No, I don’t think mothers should feel bad about being too uptight.
And no, I don’t think Claire Dunphy is a shrill nag. I actually think she’s a completely relatable lady who I could totally bond with over a glass (or bottle) of wine.
- Neurosurgeons don’t get chastized for being too controlling. Like hey man, I know you are highly trained and educated and have been doing this operation for ten years. But maybe just let the med student wing it today. Freestyle a little. Have a jam sesh in the cerebellum. It’s just a brain.
- Or if a skyscraper is being built. And there’s an engineer in charge of making sure the skyscraper doesn’t, you know, fall over in a strong wind. How often do you think that engineer hears that maybe she should just chillax. Let Howard in Accounting take over the engineering reins for a few days. What’s the worst that could happen?
- We don’t make fun of lawyers for micromanaging trials.
- You don’t hear people complain that their accountant was a little too rigid during tax season and that they really wish he could have just been a little funky this year.
- We don’t call nurses stick in the muds for being too regimented when they stick needles in people’s arms. We don’t suggest that teachers should just throw their lesson plans out the window, burn all the books and really lean into an improv, interpretative classroom style.
- When’s the last time someone walked up to Ruth Bader Ginsburg and said “Hey so I think you’re being a little bossy when it comes to the whole constitutionality thing. Maybe have some fun with your next ruling, be a little saucy and spontaneous.”
- Or the person who is in charge of the room at the CDC where they keep the last little bit of smallpox.

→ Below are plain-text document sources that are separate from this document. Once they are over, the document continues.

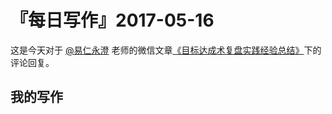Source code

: # 『每日写作』2017-05-16

这是今天对于 [@易仁永澄](http://weibo.com/u/1640237087) 老师的微信文章[《目标达成术复盘实践经验总结》](http://mp.weixin.qq.com/s/It2Z0h5Pn9yhkxr0O2M7gQ)下的评论回复。

## 我的写作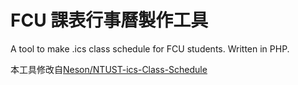 #	FCU 課表行事曆製作工具

A tool to make .ics class schedule for FCU students. Written in PHP.

本工具修改自[Neson/NTUST-ics-Class-Schedule](https://github.com/Neson/NTUST-ics-Class-Schedule)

How often does he hear that he’s too overbearing? What with the rules and the restrictions and the not letting random terrorists wander in and out! SO uncool.
When someone performs a job and is good at it, as a general rule, we chill the fork out and let them do their thing.
Granted, mothering may not be as complex or intensive as what it takes to be a neurosurgeon or Supreme Court Justice or keeper of the smallpox vials. But anyone who has done it gets that it is absolutely still a job. There is a learning curve. There is a lot of training involved.
We spend days and weeks and years learning how to do this. We fail, a lot. There is endless trial and error, disaster after disaster until things finally start to click.
We go weeks where our kid will only nap on our bodies. So when we learn how to get them to nap in an actual non-human location, you better believe we are going to repeat the exact same steps every single time from there on out. That doesn’t make us uptight. That makes us not morons.
So often, we are the ones keeping the ship afloat. We know where the backup pacifiers are kept, the order of the delicate 5-step process that ensures a smooth bedtime. Moms can find the foods in the pantry that will get eaten versus tossed to the dog. We know the tricks and tips for evading a meltdown. Mothers can tell you the precise number of milliliters of formula our kid needs to drink every three hours.
The breadth of knowledge, the depth of experience, the years of learning. This is no joke.
When we leave our kids in the care of another person. When we try to pass on this information. It’s not because we’re uptight or controlling. We insist on this because WE’RE GOOD AT THIS. It’s because when it comes to our children, we are, unequivocally, absolutely, overwhelming experts in their care, in their quirks and idiosyncrasies and nuances. We have our Bachelors, Masters, and PhDs in the habits, behaviors, and rituals of these tiny humans.
No matter what other careers we pursue as mothers, a large portion of our life’s work will be our children, their health, and happiness, the beats and rhythms of their days and nights. So maybe we can all just stop feeling guilty, once and for all.